"Gimme Little Sign" is a classic soul music song, originally performed by Brenton Wood and written by Wood (under his real name, Alfred Smith), Joe Hooven and Jerry Winn. The charted versions were Wood's, Peter Andre's, the Sattalites', and Danielle Brisebois's.

History
The song was released in 1967 on the album Oogum Boogum. Wood's version peaked at number nine on the US Billboard Hot 100 chart, and also was top 10 in the UK Singles Chart and Australia.

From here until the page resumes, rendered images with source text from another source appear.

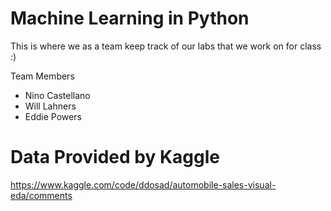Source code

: # Machine Learning in Python 
This is where we as a team keep track of our labs that we work on for class :) 

Team Members
- Nino Castellano
- Will Lahners
- Eddie Powers

# Data Provided by Kaggle
https://www.kaggle.com/code/ddosad/automobile-sales-visual-eda/comments
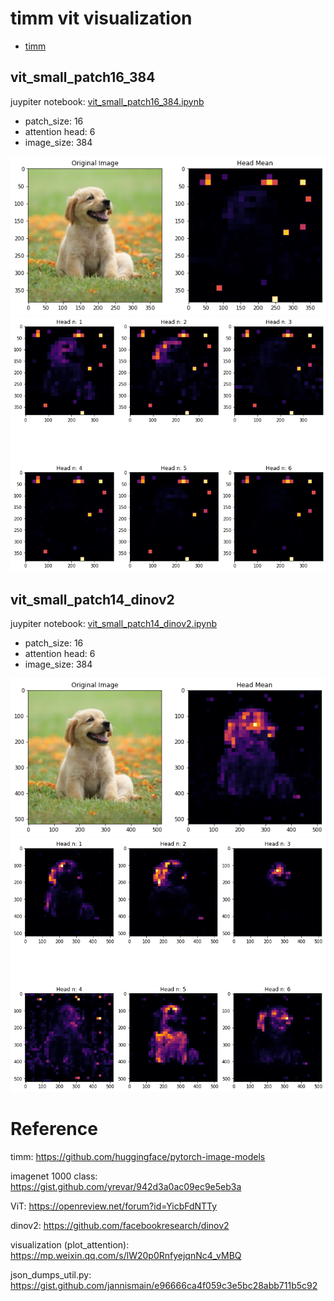 # timm vit visualization

- [timm](https://github.com/huggingface/pytorch-image-models)

## vit_small_patch16_384

juypiter notebook: [vit_small_patch16_384.ipynb](vit_small_patch16_384.ipynb)

- patch_size: 16
- attention head: 6
- image_size: 384

![vit](img/vit_attn.png)
![vit](img/vit_attn_head.png)

## vit_small_patch14_dinov2

juypiter notebook: [vit_small_patch14_dinov2.ipynb](vit_small_patch14_dinov2.ipynb)

- patch_size: 16
- attention head: 6
- image_size: 384

![vit](img/vit_dinov2_attn.png)
![vit](img/vit_dinov2_attn_head.png)

# Reference

timm: https://github.com/huggingface/pytorch-image-models

imagenet 1000 class: https://gist.github.com/yrevar/942d3a0ac09ec9e5eb3a

ViT: https://openreview.net/forum?id=YicbFdNTTy

dinov2: https://github.com/facebookresearch/dinov2

visualization (plot_attention): https://mp.weixin.qq.com/s/lW20p0RnfyejqnNc4_vMBQ

json_dumps_util.py: https://gist.github.com/jannismain/e96666ca4f059c3e5bc28abb711b5c92
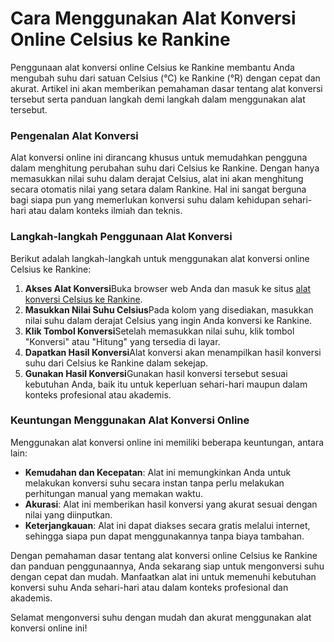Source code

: Cara Menggunakan Alat Konversi Online Celsius ke Rankine
========================================================

Penggunaan alat konversi online Celsius ke Rankine membantu Anda mengubah suhu dari satuan Celsius (°C) ke Rankine (°R) dengan cepat dan akurat. Artikel ini akan memberikan pemahaman dasar tentang alat konversi tersebut serta panduan langkah demi langkah dalam menggunakan alat tersebut.

### Pengenalan Alat Konversi

Alat konversi online ini dirancang khusus untuk memudahkan pengguna dalam menghitung perubahan suhu dari Celsius ke Rankine. Dengan hanya memasukkan nilai suhu dalam derajat Celsius, alat ini akan menghitung secara otomatis nilai yang setara dalam Rankine. Hal ini sangat berguna bagi siapa pun yang memerlukan konversi suhu dalam kehidupan sehari-hari atau dalam konteks ilmiah dan teknis.

### Langkah-langkah Penggunaan Alat Konversi

Berikut adalah langkah-langkah untuk menggunakan alat konversi online Celsius ke Rankine:

1. **Akses Alat Konversi**Buka browser web Anda dan masuk ke situs [alat konversi Celsius ke Rankine](https://www.onlinecalculatorsfree.com/id/convert/celsius-to-rankine.html).
2. **Masukkan Nilai Suhu Celsius**Pada kolom yang disediakan, masukkan nilai suhu dalam derajat Celsius yang ingin Anda konversi ke Rankine.
3. **Klik Tombol Konversi**Setelah memasukkan nilai suhu, klik tombol "Konversi" atau "Hitung" yang tersedia di layar.
4. **Dapatkan Hasil Konversi**Alat konversi akan menampilkan hasil konversi suhu dari Celsius ke Rankine dalam sekejap.
5. **Gunakan Hasil Konversi**Gunakan hasil konversi tersebut sesuai kebutuhan Anda, baik itu untuk keperluan sehari-hari maupun dalam konteks profesional atau akademis.

### Keuntungan Menggunakan Alat Konversi Online

Menggunakan alat konversi online ini memiliki beberapa keuntungan, antara lain:

- **Kemudahan dan Kecepatan**: Alat ini memungkinkan Anda untuk melakukan konversi suhu secara instan tanpa perlu melakukan perhitungan manual yang memakan waktu.
- **Akurasi**: Alat ini memberikan hasil konversi yang akurat sesuai dengan nilai yang diinputkan.
- **Keterjangkauan**: Alat ini dapat diakses secara gratis melalui internet, sehingga siapa pun dapat menggunakannya tanpa biaya tambahan.

Dengan pemahaman dasar tentang alat konversi online Celsius ke Rankine dan panduan penggunaannya, Anda sekarang siap untuk mengonversi suhu dengan cepat dan mudah. Manfaatkan alat ini untuk memenuhi kebutuhan konversi suhu Anda sehari-hari atau dalam konteks profesional dan akademis.

Selamat mengonversi suhu dengan mudah dan akurat menggunakan alat konversi online ini!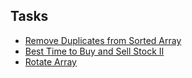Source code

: ## Tasks

- [Remove Duplicates from Sorted Array](./RemoveDuplicatesFromSortedArray)
- [Best Time to Buy and Sell Stock II](./BestTimeToBuyAndSellStockII)
- [Rotate Array](./RotateArray)
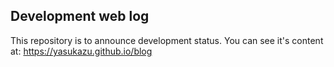 ## Development web log
This repository is to announce development status.
You can see it's content at: <https://yasukazu.github.io/blog>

Mighty Mo Rodgers played the electronic organ on the recording.

Charts

Weekly charts

Year-end charts

Peter Andre version

"Gimme Little Sign" was covered by Australian artist Peter Andre and released as the second single from his self-titled debut album. The single was released on October 26, 1992, through Melodian Records. The single peaked at number three on the Australian Singles Chart, achieving platinum status. It was the 12th highest-selling single of 1993 in Australia, and went on to win him an ARIA Award in 1993 for highest-selling Australian single of the year

Track listing
CD1 and cassette single
 "Gimme Little Sign" (single version) – 3:28
 "Gimme Little Sign" (Tony & Asha's mix) – 6:29

CD2
 "Gimme Little Sign" (single version) – 3:28
 "Gimme Little Sign" (Tony & Asha's mix) – 6:29
 "Gimme Little Sign" (Phil & Ian's 12-inch mix) – 5:57
 "Gimme Little Sign" (demonstration version) – 3:25
 "Drive Me Crazy" (Crazy Cool Funk mix) – 6:34

Charts

Weekly charts

Year-end charts

Certification

Other cover versions
Syl Johnson's version, heard in his 1979 album Uptown Shakedown, was raved by Billboard as one of the album's highlights alongside "Mystery Lady" and "Who's Gonna Love You".

The Sattalites's version, titled "Gimme Some Kinda Sign", in June 1988 peaked at number 44 on Canada's RPM 100 Singles chart and number nine on RPM Adult Contemporary chart. The single's B-side track is "Lively Ivy".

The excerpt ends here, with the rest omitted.